**WHAT NEEDS TO BE DONE**
Retype the entries exactly. Include every line.

=======

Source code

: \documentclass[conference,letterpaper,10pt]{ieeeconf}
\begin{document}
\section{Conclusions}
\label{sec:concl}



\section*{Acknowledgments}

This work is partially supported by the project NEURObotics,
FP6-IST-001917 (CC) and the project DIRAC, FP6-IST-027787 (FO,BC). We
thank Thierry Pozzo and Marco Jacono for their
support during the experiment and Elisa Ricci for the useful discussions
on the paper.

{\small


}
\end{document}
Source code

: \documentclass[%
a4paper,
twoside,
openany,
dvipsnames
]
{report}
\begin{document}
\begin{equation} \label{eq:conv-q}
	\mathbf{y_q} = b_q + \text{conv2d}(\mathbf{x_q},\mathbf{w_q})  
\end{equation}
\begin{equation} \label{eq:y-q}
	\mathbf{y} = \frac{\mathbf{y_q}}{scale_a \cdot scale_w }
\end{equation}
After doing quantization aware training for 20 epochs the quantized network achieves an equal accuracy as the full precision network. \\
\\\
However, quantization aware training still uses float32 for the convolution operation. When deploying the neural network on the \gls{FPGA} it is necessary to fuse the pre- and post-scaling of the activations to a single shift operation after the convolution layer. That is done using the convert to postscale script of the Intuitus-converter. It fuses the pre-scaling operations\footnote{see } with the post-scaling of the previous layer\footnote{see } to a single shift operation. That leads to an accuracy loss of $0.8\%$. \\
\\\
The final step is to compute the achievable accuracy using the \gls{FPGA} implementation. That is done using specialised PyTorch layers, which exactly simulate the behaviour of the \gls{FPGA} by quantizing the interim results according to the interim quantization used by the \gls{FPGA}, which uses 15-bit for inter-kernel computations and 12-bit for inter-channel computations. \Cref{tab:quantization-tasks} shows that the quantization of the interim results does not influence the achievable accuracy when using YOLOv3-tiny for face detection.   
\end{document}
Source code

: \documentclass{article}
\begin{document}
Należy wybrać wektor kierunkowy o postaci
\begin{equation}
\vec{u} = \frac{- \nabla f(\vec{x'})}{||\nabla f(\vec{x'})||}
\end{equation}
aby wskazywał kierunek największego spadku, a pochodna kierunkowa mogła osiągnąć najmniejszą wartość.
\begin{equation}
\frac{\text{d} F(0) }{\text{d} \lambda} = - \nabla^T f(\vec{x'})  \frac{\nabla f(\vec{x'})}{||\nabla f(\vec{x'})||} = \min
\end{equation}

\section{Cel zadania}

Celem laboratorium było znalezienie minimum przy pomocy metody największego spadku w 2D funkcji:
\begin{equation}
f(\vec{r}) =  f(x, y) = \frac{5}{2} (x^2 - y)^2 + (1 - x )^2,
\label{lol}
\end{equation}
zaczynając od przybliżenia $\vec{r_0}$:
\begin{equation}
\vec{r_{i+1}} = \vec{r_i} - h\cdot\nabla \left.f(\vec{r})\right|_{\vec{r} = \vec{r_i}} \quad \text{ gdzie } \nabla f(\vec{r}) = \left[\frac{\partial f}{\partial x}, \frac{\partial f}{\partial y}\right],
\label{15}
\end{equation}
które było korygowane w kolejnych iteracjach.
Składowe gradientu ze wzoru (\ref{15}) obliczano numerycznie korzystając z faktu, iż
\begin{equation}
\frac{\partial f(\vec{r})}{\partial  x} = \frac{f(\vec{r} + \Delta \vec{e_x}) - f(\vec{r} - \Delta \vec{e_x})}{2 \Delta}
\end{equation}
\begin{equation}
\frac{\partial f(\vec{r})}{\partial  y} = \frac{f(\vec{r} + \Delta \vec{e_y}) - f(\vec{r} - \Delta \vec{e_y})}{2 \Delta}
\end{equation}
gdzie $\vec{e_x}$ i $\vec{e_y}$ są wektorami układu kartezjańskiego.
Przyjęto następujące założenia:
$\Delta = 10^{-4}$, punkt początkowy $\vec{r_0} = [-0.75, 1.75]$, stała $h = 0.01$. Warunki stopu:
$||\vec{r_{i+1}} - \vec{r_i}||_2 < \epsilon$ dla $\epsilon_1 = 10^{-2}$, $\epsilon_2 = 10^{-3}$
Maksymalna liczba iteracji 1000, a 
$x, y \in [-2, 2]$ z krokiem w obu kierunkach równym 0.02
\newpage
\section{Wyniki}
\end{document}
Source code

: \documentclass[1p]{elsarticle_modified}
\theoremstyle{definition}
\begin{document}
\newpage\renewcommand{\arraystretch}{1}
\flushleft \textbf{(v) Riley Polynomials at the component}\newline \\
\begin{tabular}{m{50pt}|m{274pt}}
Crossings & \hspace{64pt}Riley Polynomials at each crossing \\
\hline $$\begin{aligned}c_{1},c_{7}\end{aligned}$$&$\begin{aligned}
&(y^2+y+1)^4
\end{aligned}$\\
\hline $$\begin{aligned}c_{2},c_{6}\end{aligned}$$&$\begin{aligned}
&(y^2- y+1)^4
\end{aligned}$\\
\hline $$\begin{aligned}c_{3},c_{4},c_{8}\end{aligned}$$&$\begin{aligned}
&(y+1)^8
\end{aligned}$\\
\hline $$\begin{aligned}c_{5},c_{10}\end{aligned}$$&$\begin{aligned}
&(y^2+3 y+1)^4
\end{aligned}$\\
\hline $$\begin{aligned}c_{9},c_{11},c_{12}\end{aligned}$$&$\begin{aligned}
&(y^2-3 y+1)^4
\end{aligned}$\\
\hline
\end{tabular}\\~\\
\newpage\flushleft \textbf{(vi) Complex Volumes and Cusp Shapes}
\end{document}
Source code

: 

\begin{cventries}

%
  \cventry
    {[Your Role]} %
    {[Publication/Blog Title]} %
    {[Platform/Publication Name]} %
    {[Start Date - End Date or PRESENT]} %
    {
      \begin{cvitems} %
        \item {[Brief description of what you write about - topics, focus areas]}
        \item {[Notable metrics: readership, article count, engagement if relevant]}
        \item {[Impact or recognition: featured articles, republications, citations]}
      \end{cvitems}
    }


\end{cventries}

=======

**TASK ANSWER**
Source code

: \documentclass[conference,letterpaper,10pt]{ieeeconf}
\begin{document}
\section{Conclusions}
\label{sec:concl}



\section*{Acknowledgments}

This work is partially supported by the project NEURObotics,
FP6-IST-001917 (CC) and the project DIRAC, FP6-IST-027787 (FO,BC). We
thank Thierry Pozzo and Marco Jacono for their
support during the experiment and Elisa Ricci for the useful discussions
on the paper.

{\small


}
\end{document}
Source code

: \documentclass[%
a4paper,
twoside,
openany,
dvipsnames
]
{report}
\begin{document}
\begin{equation} \label{eq:conv-q}
	\mathbf{y_q} = b_q + \text{conv2d}(\mathbf{x_q},\mathbf{w_q})  
\end{equation}
\begin{equation} \label{eq:y-q}
	\mathbf{y} = \frac{\mathbf{y_q}}{scale_a \cdot scale_w }
\end{equation}
After doing quantization aware training for 20 epochs the quantized network achieves an equal accuracy as the full precision network. \\
\\\
However, quantization aware training still uses float32 for the convolution operation. When deploying the neural network on the \gls{FPGA} it is necessary to fuse the pre- and post-scaling of the activations to a single shift operation after the convolution layer. That is done using the convert to postscale script of the Intuitus-converter. It fuses the pre-scaling operations\footnote{see } with the post-scaling of the previous layer\footnote{see } to a single shift operation. That leads to an accuracy loss of $0.8\%$. \\
\\\
The final step is to compute the achievable accuracy using the \gls{FPGA} implementation. That is done using specialised PyTorch layers, which exactly simulate the behaviour of the \gls{FPGA} by quantizing the interim results according to the interim quantization used by the \gls{FPGA}, which uses 15-bit for inter-kernel computations and 12-bit for inter-channel computations. \Cref{tab:quantization-tasks} shows that the quantization of the interim results does not influence the achievable accuracy when using YOLOv3-tiny for face detection.   
\end{document}
Source code

: \documentclass{article}
\begin{document}
Należy wybrać wektor kierunkowy o postaci
\begin{equation}
\vec{u} = \frac{- \nabla f(\vec{x'})}{||\nabla f(\vec{x'})||}
\end{equation}
aby wskazywał kierunek największego spadku, a pochodna kierunkowa mogła osiągnąć najmniejszą wartość.
\begin{equation}
\frac{\text{d} F(0) }{\text{d} \lambda} = - \nabla^T f(\vec{x'})  \frac{\nabla f(\vec{x'})}{||\nabla f(\vec{x'})||} = \min
\end{equation}

\section{Cel zadania}

Celem laboratorium było znalezienie minimum przy pomocy metody największego spadku w 2D funkcji:
\begin{equation}
f(\vec{r}) =  f(x, y) = \frac{5}{2} (x^2 - y)^2 + (1 - x )^2,
\label{lol}
\end{equation}
zaczynając od przybliżenia $\vec{r_0}$:
\begin{equation}
\vec{r_{i+1}} = \vec{r_i} - h\cdot\nabla \left.f(\vec{r})\right|_{\vec{r} = \vec{r_i}} \quad \text{ gdzie } \nabla f(\vec{r}) = \left[\frac{\partial f}{\partial x}, \frac{\partial f}{\partial y}\right],
\label{15}
\end{equation}
które było korygowane w kolejnych iteracjach.
Składowe gradientu ze wzoru (\ref{15}) obliczano numerycznie korzystając z faktu, iż
\begin{equation}
\frac{\partial f(\vec{r})}{\partial  x} = \frac{f(\vec{r} + \Delta \vec{e_x}) - f(\vec{r} - \Delta \vec{e_x})}{2 \Delta}
\end{equation}
\begin{equation}
\frac{\partial f(\vec{r})}{\partial  y} = \frac{f(\vec{r} + \Delta \vec{e_y}) - f(\vec{r} - \Delta \vec{e_y})}{2 \Delta}
\end{equation}
gdzie $\vec{e_x}$ i $\vec{e_y}$ są wektorami układu kartezjańskiego.
Przyjęto następujące założenia:
$\Delta = 10^{-4}$, punkt początkowy $\vec{r_0} = [-0.75, 1.75]$, stała $h = 0.01$. Warunki stopu:
$||\vec{r_{i+1}} - \vec{r_i}||_2 < \epsilon$ dla $\epsilon_1 = 10^{-2}$, $\epsilon_2 = 10^{-3}$
Maksymalna liczba iteracji 1000, a 
$x, y \in [-2, 2]$ z krokiem w obu kierunkach równym 0.02
\newpage
\section{Wyniki}
\end{document}
Source code

: \documentclass[1p]{elsarticle_modified}
\theoremstyle{definition}
\begin{document}
\newpage\renewcommand{\arraystretch}{1}
\flushleft \textbf{(v) Riley Polynomials at the component}\newline \\
\begin{tabular}{m{50pt}|m{274pt}}
Crossings & \hspace{64pt}Riley Polynomials at each crossing \\
\hline $$\begin{aligned}c_{1},c_{7}\end{aligned}$$&$\begin{aligned}
&(y^2+y+1)^4
\end{aligned}$\\
\hline $$\begin{aligned}c_{2},c_{6}\end{aligned}$$&$\begin{aligned}
&(y^2- y+1)^4
\end{aligned}$\\
\hline $$\begin{aligned}c_{3},c_{4},c_{8}\end{aligned}$$&$\begin{aligned}
&(y+1)^8
\end{aligned}$\\
\hline $$\begin{aligned}c_{5},c_{10}\end{aligned}$$&$\begin{aligned}
&(y^2+3 y+1)^4
\end{aligned}$\\
\hline $$\begin{aligned}c_{9},c_{11},c_{12}\end{aligned}$$&$\begin{aligned}
&(y^2-3 y+1)^4
\end{aligned}$\\
\hline
\end{tabular}\\~\\
\newpage\flushleft \textbf{(vi) Complex Volumes and Cusp Shapes}
\end{document}
Source code

: 

\begin{cventries}

%
  \cventry
    {[Your Role]} %
    {[Publication/Blog Title]} %
    {[Platform/Publication Name]} %
    {[Start Date - End Date or PRESENT]} %
    {
      \begin{cvitems} %
        \item {[Brief description of what you write about - topics, focus areas]}
        \item {[Notable metrics: readership, article count, engagement if relevant]}
        \item {[Impact or recognition: featured articles, republications, citations]}
      \end{cvitems}
    }


\end{cventries}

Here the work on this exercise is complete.